End-to-End, Single-Stream Temporal Action Detection in Untrimmed Videos (SS-TAD)

End-to-End, Single-Stream Temporal Action Detection in Untrimmed Videos (SS-TAD)

Shyamal Buch, Victor Escorcia, Bernard Ghanem, Li Fei-Fei, Juan Carlos Niebles, 
"End-to-End, Single-Stream Temporal Action Detection in Untrimmed Videos (SS-TAD)" 
British Machine Vision Conference (BMVC 2018) [Oral]
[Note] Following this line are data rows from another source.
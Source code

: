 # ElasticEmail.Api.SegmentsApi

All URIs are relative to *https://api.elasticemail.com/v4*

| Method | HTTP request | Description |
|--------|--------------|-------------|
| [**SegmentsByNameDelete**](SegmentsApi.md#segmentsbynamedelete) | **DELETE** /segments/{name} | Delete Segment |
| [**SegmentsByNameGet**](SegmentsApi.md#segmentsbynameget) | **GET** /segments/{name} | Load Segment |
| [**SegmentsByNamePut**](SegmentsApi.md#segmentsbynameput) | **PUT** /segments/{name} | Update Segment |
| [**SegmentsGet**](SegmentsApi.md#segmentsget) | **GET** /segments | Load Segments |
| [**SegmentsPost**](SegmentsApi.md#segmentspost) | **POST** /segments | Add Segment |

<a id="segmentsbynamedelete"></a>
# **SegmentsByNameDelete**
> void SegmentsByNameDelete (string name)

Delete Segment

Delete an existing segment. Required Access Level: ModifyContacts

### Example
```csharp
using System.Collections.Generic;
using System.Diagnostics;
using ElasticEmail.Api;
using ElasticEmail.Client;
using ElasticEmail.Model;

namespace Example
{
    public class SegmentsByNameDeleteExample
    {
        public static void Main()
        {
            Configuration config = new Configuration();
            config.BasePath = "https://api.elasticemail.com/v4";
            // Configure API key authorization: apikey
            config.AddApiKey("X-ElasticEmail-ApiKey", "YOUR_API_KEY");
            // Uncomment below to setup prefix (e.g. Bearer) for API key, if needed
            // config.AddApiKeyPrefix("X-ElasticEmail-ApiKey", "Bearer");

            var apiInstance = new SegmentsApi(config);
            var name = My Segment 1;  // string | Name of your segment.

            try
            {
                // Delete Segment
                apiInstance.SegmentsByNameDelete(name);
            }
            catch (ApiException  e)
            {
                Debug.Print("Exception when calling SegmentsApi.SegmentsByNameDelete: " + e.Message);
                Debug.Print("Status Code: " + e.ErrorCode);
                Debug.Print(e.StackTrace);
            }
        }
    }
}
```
Shyamal Buch, Victor Escorcia, Bernard Ghanem, Li Fei-Fei, Juan Carlos Niebles​
action detection, temporal localization, video understanding, RNNs
2017
​In this work,  we present a new intuitive,  end-to-end approach for temporal action detection in untrimmed videos.   We introduce our new architecture for Single-Stream Temporal Action Detection (SS-TAD), which effectively integrates joint action detection with its semantic sub-tasks in a single unifying end-to-end framework.  We develop a method for training our deep recurrent architecture based on enforcing semantic constraints on intermediate modules that are gradually relaxed as learning progresses.  We find that such a dynamic learning scheme enables SS-TAD to achieve higher overall detection performance, with fewer training epochs.  By design, our single-pass network is very efficient and can operate at 701 frames per second, while simultaneously outperforming the state-of-the-art methods for temporal action detection on THUMOS'14.​